Blog

  • Louie the Wine Guy

    April 20, 2004

    This week’s edition must begin with a report from last Friday night’s gala Napa Spring Wine Fling, presented by The Rake and sponsored by Excelsior Vintage. The party, held in the lovely atrium of the Doubletree Park Place Hotel, was attended by about 60, and featured almost 70 wines from Napa Valley. Those from the local wine industry remarked that there had never been as varied and fine assembly of Napa wines here in the Twin Cities. Those accolades this might be eclipsed by the Napa Valley Vintner’s Association tasting, coming up on May 6—we’ll have to see.

    The wines shown last Friday night included certain labels available here in Minnesota, names like Jarvis and Vine Cliff (this chardonnay was stunning!), Chateau Montelena and Shafer. But most of the excitement arose around one particular table, which showcased some special wines not yet distributed in Minnesota. Standouts in this group included: Luddite ’01 Carignane, L’Ecosse ’96 Cabernet Franc, Atalon ’98 Merlot, Atlas Peak ’97 Cabernet, Prager ’97 Cabernet, and a few stunning meritage wines like Barlow ’01 Red, Elodian (Tom Eddy) ’00 Napa Cuvee, Beaucanon ’00 “Trifecta”, High Rocks ’01 “Wrangler Rouge”, Delectus ’00 Argentum, & Orin Swift’s amazing ’02 “The Prisoner.”

    It should be noted that all those wines not yet available here in the “Paris on the Prairie”—wines that wowed industry palates as well as those of the general public—sell for under $30 a bottle. “The Prisoner” quite an impact, as well it was expected to. Dan Dawson, owner of Back Room Wines in Napa, offered this tasting note: “Orin Swift owner/winemaker Dave Phinney brought me a barrel sample of this ’02 “The Prisoner” last summer, and for those familiar with the ’01, it’s all that and more. The recipe is about the same: just over half zinfandel, and about a fifth each cabernet, sirah, and charbono. Perhaps the best compliment I can give it is that Dave is accomplishing his goal of consistency. He wants the same sweet, spicy, jammy, exceptionally smooth, faintly toasty, hedonistically delicious red wine every year. …It is off the charts on the Yummy scale. It is unique as a wine itself, for I have heard over and over again since the 2001 disappeared, “This is good, but it’s no Prisoner.”

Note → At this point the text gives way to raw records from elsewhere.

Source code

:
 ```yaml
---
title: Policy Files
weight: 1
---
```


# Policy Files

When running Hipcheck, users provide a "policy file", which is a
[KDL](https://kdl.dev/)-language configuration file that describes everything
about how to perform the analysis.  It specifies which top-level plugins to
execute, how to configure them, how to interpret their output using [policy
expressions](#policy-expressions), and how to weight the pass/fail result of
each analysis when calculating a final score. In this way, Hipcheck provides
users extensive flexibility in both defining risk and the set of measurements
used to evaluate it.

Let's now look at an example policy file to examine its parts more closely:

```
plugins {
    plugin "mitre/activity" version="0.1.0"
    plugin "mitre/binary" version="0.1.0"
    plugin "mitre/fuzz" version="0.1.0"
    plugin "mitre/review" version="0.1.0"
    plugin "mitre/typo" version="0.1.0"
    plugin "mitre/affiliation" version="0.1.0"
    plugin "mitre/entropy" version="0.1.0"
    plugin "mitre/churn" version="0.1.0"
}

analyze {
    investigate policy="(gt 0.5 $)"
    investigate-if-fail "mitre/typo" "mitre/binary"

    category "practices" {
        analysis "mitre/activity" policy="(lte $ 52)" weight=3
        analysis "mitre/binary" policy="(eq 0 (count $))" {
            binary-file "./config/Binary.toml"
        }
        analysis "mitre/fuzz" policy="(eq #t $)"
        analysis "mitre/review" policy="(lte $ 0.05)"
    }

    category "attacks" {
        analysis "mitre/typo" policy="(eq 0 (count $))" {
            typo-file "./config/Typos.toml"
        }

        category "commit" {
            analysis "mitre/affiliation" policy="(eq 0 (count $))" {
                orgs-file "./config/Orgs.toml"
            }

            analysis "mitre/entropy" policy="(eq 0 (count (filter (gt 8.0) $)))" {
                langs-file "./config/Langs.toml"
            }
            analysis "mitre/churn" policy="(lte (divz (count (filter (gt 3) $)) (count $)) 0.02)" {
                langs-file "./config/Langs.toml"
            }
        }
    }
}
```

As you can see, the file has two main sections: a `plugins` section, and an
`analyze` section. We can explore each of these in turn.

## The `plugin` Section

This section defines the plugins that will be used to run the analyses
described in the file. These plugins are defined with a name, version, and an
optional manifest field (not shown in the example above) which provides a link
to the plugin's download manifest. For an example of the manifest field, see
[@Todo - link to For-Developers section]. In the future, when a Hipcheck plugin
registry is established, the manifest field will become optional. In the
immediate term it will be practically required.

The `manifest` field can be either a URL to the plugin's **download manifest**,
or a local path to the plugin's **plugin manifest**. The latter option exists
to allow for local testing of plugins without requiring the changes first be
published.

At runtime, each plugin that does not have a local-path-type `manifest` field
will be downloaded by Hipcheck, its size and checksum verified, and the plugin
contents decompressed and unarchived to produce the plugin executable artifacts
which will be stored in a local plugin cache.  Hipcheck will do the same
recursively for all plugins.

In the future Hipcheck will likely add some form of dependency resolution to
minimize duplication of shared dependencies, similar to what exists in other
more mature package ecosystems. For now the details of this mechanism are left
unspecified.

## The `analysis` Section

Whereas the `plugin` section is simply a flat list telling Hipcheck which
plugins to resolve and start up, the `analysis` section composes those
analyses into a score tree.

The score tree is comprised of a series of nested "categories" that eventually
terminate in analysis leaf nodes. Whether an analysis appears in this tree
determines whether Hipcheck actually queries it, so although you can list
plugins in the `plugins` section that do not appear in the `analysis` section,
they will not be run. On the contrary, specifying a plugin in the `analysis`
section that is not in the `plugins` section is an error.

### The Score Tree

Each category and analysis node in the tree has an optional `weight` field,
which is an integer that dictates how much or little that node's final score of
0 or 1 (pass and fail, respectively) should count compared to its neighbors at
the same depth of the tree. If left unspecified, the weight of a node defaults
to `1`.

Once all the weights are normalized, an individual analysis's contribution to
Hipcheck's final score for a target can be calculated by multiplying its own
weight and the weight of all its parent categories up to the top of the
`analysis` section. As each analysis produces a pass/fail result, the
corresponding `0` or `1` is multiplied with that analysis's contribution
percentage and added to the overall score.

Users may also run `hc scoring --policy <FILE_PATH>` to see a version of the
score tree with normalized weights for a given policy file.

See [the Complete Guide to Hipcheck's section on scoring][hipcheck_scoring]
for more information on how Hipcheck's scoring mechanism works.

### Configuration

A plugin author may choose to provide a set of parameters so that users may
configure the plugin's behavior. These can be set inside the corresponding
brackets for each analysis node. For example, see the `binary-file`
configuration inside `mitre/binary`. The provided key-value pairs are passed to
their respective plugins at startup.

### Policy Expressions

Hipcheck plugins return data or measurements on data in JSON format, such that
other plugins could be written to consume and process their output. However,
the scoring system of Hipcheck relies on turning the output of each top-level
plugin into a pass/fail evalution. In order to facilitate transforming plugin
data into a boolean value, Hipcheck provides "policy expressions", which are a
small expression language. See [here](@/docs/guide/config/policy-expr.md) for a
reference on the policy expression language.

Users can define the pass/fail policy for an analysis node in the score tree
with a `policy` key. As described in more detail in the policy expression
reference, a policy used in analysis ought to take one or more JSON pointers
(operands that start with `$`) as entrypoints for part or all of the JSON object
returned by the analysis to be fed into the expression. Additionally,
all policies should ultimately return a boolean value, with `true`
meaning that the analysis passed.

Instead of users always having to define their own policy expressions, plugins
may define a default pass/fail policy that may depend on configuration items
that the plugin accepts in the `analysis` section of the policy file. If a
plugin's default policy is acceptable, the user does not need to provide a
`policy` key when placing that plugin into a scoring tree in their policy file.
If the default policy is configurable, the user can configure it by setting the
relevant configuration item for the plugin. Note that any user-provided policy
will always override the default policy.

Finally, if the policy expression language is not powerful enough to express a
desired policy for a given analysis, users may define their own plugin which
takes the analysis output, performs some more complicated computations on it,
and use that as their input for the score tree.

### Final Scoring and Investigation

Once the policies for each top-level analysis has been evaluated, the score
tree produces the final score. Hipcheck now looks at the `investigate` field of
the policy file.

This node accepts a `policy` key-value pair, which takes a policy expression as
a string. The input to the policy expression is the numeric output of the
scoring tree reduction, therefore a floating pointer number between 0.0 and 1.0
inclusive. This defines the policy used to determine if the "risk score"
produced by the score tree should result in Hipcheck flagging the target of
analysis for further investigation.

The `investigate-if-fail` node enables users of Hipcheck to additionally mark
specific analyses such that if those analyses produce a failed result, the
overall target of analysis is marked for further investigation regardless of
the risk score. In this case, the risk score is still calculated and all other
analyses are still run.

    The great thing is that you, dear reader, can pick up the telephone, call Dan at his shop (707-226-3560), and have him put together a mixed case of wines like “The Prisoner.” Whether he has any of this gem remaining I cannot predict, but I do know someone else in Napa who had six cases when I was visiting (three weeks ago). And this was my main excitement Friday night, to witness Greg Varner, owner of Excelsior Vintage, Andre Peters of Surdyks, and Mikael Thollander, of The Wine Doctor, gush about these remarkable wines.

    The point is this: For every great wine you encounter on a retail shelf here in town, there are ten more just as good at perhaps half the price gathering dust in California. There truly is a glut of great wines available to us; we simply have to learn the ropes when it comes to acquiring them. Delectus is a label, for example, that I deeply want to expose around town. Its owner/winemaker, Gerhard, makes amazing wines (his “Argentum” was Mikael Thollander’s top pick, and it sells at the winery for $20 a bottle, less 20% if you are a “friend of Louie’s.” Pick up the phone and give Gerhard a call(707-255-1252).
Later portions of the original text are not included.